Poe hails inclusion of father's films in Unesco program
Poe hails inclusion of father's films in Unesco program
SEN. Grace Poe is grateful for the inclusion of the FPJ Film Collection in the United Nations Educational, Scientific and Cultural Organization (Unesco) Memory of the World (MoW) heritage program.
Unesco's MoW program aims to preserve and honor a country's documentary heritage and make it accessible to the public. The senator graced the launch of the Philippine leg of the global MoW at the Department of Foreign Affairs.
The FPJ Film Collection is one of nine Philippine documents and collections inscribed in the Unesco MoW International, Regional, and National Registers.
The rest are the Presidential Papers of Manuel Quezon, Radio Broadcast of the EDSA People Power Revolution, Jose Maceda Collection consisting of musical archive and field notes, Philippine Paleographs (from the Hanunoo, Buhid, Tagbanua, and Pala'wan), Culion Leprosy Museum Archives, Doctrina Christiana (1593) — one of the earliest printed books in the Philippines, Hinilawod Epic Chant Recordings, and Eddie Romero's "Ganito Kami Noon, Paano Kayo Ngayon?" — a film classic.
Poe appreciated Unesco's decision to include the film collection of her father, the late National Artist Fernando Poe Jr., as part of the MoW Program.
She said 168 movies of her father are in the FPJ Film archives, which their family established to properly preserve the films. "We have put in a lot of effort to maintain it," Poe said.
"We are grateful that the Unesco, through Professor Nick Deocampo, has recognized the significance of the FPJ Film Archives and is now committed to ensuring that this legacy of my father to the Filipino people remains protected, remembered, and passed on to future generations," Senator Poe said.

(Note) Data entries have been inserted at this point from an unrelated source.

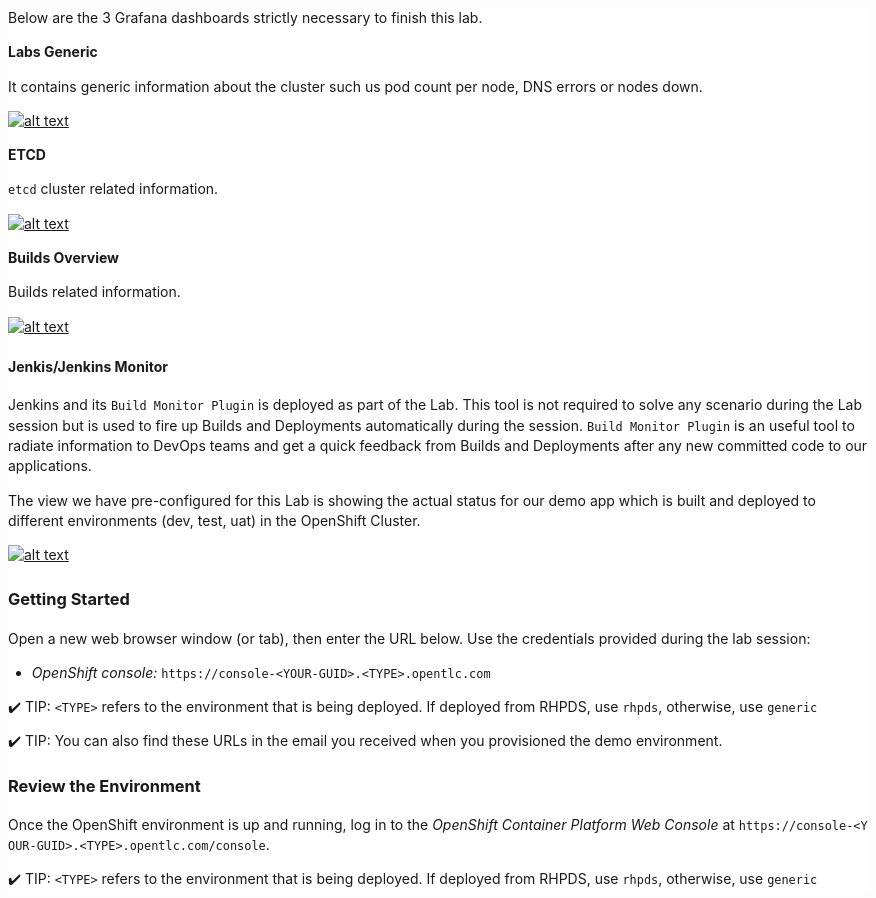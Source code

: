 Below are the 3 Grafana dashboards strictly necessary to finish this lab.

**Labs Generic**

It contains generic information about the cluster such us pod count per node, DNS errors or nodes down.

[![alt text](img/grafana-labs-generic.png)](https://rht-labs-events.github.io/summit-lab-2018-doc/labIntro/img/grafana-labs-generic.png)

**ETCD**

`etcd` cluster related information.

[![alt text](img/grafana-etcd.png)](https://rht-labs-events.github.io/summit-lab-2018-doc/labIntro/img/grafana-etcd.png)


**Builds Overview**

Builds related information.

[![alt text](img/grafana-build-overview.png)](https://rht-labs-events.github.io/summit-lab-2018-doc/labIntro/img/grafana-build-overview.png)

#### Jenkis/Jenkins Monitor

Jenkins and its `Build Monitor Plugin` is deployed as part of the Lab. This tool is not required to solve any scenario during the Lab session but is used to fire up Builds and Deployments automatically during the session. `Build Monitor Plugin` is an useful tool to radiate information to DevOps teams and get a quick feedback from Builds and Deployments after any new committed code to our applications.

The view we have pre-configured for this Lab is showing the actual status for our demo app which is built and deployed to different environments (dev, test, uat) in the OpenShift Cluster.

[![alt text](img/jenkins-monitor.png)](https://rht-labs-events.github.io/summit-lab-2018-doc/labIntro/img/jenkins-monitor.png)

### Getting Started

Open a new web browser window (or tab), then enter the URL below. Use the credentials provided during the lab session:

* *OpenShift console:* `https://console-<YOUR-GUID>.<TYPE>.opentlc.com`

:heavy_check_mark: TIP: `<TYPE>` refers to the environment that is being deployed. If deployed from RHPDS, use `rhpds`, otherwise, use `generic`

:heavy_check_mark: TIP: You can also find these URLs in the email you received when you provisioned the demo environment.


### Review the Environment

Once the OpenShift environment is up and running, log in to the *OpenShift Container Platform Web Console* at `https://console-<YOUR-GUID>.<TYPE>.opentlc.com/console`.

:heavy_check_mark: TIP: `<TYPE>` refers to the environment that is being deployed. If deployed from RHPDS, use `rhpds`, otherwise, use `generic`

Deocampo, a renowned filmmaker, serves as the Philippine MoW committee chairman.
FPJ's films became the "cinematic chronicles of the travails of the Filipino working class. Many identified with his portrayal of a man fighting the forces of oppression, and found vicarious joy in his character's ability to attain justice."
Poe said many of FPJ's movies, including those he produced, came at a "crucial historical juncture when the country was recovering from the devastating effects of World War II, political uncertainties, social inequality, injustice and poverty."